# [EXERCISE INSTRUCTIONS]
Check each line of the entries below for the word "should", and copy out the ones that have it.

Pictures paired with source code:
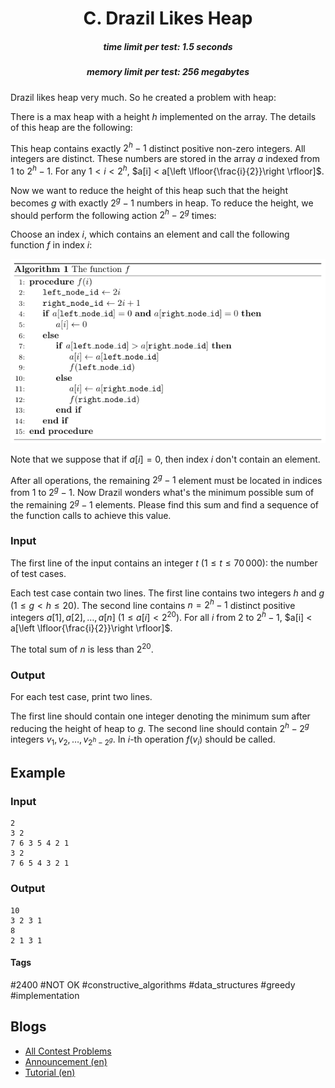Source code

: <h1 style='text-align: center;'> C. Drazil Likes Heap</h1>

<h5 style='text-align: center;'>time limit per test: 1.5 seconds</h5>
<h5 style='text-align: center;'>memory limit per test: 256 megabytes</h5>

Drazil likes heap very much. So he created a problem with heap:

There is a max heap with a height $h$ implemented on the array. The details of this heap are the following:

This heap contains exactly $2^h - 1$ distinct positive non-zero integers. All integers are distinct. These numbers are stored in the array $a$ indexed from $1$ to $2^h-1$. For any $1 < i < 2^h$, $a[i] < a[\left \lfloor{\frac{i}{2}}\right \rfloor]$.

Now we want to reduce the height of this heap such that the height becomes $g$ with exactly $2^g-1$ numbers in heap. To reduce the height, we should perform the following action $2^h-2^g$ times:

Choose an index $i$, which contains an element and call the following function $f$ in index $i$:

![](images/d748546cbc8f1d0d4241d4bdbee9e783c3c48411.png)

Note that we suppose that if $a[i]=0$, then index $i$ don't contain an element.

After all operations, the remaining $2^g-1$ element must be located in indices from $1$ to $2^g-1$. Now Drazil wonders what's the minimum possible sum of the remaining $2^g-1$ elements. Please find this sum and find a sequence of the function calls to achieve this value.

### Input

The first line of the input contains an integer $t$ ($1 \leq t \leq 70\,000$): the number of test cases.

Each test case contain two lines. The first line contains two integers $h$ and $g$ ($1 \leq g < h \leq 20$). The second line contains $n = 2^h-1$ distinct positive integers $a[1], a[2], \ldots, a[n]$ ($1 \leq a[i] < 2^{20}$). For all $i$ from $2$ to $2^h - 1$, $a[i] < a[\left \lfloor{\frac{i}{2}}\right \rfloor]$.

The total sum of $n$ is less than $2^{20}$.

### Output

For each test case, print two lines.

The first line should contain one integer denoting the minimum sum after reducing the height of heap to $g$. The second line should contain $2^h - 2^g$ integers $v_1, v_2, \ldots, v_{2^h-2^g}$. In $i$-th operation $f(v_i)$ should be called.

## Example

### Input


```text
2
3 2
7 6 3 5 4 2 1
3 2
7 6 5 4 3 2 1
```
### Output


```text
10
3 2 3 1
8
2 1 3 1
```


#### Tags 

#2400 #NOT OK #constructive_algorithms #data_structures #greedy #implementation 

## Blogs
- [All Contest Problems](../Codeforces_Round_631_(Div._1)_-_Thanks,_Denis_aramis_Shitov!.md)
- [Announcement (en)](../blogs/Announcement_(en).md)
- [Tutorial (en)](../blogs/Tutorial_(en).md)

# [RESULT FOR THIS EXERCISE]
Now we want to reduce the height of this heap such that the height becomes $g$ with exactly $2^g-1$ numbers in heap. To reduce the height, we should perform the following action $2^h-2^g$ times:
The first line should contain one integer denoting the minimum sum after reducing the height of heap to $g$. The second line should contain $2^h - 2^g$ integers $v_1, v_2, \ldots, v_{2^h-2^g}$. In $i$-th operation $f(v_i)$ should be called.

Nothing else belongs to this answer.